The mast cell integrates the splanchnic and systemic inflammatory response in portal hypertension

Portal hypertension is a clinical syndrome that is difficult to study in an isolated manner since it is always associated with a greater or lesser degree of liver functional impairment. The aim of this review is to integrate the complications related to chronic liver disease by using both, the array of mast cell functions and mediators, since they possibly are involved in the pathophysiological mechanisms of these complications. The portal vein ligated rat is the experimental model most widely used to study this syndrome and it has been considered that a systemic inflammatory response is produced.

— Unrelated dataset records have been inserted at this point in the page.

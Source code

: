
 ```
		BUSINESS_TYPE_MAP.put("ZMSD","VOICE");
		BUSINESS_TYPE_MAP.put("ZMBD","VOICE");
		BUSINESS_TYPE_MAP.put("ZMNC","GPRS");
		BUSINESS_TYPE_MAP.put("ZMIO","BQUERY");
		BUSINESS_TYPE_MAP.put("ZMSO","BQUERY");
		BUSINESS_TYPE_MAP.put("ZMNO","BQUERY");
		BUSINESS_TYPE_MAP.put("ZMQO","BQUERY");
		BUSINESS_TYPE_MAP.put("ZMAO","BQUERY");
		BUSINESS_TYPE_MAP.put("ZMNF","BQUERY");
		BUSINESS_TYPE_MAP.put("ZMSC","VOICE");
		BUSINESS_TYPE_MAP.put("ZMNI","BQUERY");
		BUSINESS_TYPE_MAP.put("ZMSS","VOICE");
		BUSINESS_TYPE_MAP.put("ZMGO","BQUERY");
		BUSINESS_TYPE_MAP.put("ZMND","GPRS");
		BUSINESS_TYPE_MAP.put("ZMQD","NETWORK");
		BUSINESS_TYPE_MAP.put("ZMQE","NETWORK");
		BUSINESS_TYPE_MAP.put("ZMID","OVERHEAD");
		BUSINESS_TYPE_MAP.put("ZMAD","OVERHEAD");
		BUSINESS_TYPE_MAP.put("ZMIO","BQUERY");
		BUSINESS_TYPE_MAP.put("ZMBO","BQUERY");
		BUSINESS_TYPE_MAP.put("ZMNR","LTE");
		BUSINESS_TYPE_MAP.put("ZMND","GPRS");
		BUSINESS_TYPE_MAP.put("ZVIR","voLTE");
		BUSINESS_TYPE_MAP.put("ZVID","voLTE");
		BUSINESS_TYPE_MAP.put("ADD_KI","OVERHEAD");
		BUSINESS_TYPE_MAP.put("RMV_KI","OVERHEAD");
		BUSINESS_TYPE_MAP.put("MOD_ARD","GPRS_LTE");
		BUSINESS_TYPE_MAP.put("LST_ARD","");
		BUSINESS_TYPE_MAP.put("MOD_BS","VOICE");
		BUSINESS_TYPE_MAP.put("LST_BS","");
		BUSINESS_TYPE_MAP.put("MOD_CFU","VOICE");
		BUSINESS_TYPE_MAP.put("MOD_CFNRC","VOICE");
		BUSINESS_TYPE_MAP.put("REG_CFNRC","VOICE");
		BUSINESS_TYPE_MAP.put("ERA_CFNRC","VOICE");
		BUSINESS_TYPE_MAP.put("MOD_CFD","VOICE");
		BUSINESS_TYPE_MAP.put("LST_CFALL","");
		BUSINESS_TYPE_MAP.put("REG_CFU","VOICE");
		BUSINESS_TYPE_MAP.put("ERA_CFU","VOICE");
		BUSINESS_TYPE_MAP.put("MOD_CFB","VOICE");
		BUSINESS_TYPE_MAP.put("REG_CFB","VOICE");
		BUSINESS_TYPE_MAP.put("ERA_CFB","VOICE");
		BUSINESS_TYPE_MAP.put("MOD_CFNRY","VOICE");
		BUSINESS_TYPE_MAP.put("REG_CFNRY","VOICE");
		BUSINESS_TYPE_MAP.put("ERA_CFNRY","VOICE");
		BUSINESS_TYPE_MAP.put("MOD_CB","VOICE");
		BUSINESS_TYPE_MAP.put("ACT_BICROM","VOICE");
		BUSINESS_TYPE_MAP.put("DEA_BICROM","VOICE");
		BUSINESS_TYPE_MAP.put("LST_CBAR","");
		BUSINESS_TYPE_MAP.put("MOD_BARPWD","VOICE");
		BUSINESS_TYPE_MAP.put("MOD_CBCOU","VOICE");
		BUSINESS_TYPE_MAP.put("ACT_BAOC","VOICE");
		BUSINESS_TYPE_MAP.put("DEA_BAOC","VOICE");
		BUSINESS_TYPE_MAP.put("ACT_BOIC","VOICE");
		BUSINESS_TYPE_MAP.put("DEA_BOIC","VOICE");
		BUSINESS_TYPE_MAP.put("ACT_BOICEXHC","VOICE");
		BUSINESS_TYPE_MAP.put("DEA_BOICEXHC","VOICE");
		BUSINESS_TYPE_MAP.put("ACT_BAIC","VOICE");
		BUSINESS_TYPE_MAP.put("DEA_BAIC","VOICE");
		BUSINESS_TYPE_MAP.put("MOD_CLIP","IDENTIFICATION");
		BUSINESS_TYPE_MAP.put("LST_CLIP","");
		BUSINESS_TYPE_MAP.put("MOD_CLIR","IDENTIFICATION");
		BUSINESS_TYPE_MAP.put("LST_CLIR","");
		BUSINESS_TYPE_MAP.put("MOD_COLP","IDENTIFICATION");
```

This response is mediated among other inflammatory cells by mast cells and it evolves in three linked pathological functional systems. The nervous functional system presents ischemia-reperfusion and edema (oxidative stress) and would be responsible for hyperdynamic circulation; the immune functional system causes tissue infiltration by inflammatory cells, particularly mast cells and bacteria (enzymatic stress) and the endocrine functional system presents endothelial proliferation (antioxidative and antienzymatic stress) and angiogenesis. Mast cells could develop a key role in the expression of these three phenotypes because their mediators have the ability to produce all the aforementioned alterations, both at the splanchnic level (portal hypertensive enteropathy, mesenteric adenitis, liver steatosis) and the systemic level (portal hypertensive encephalopathy).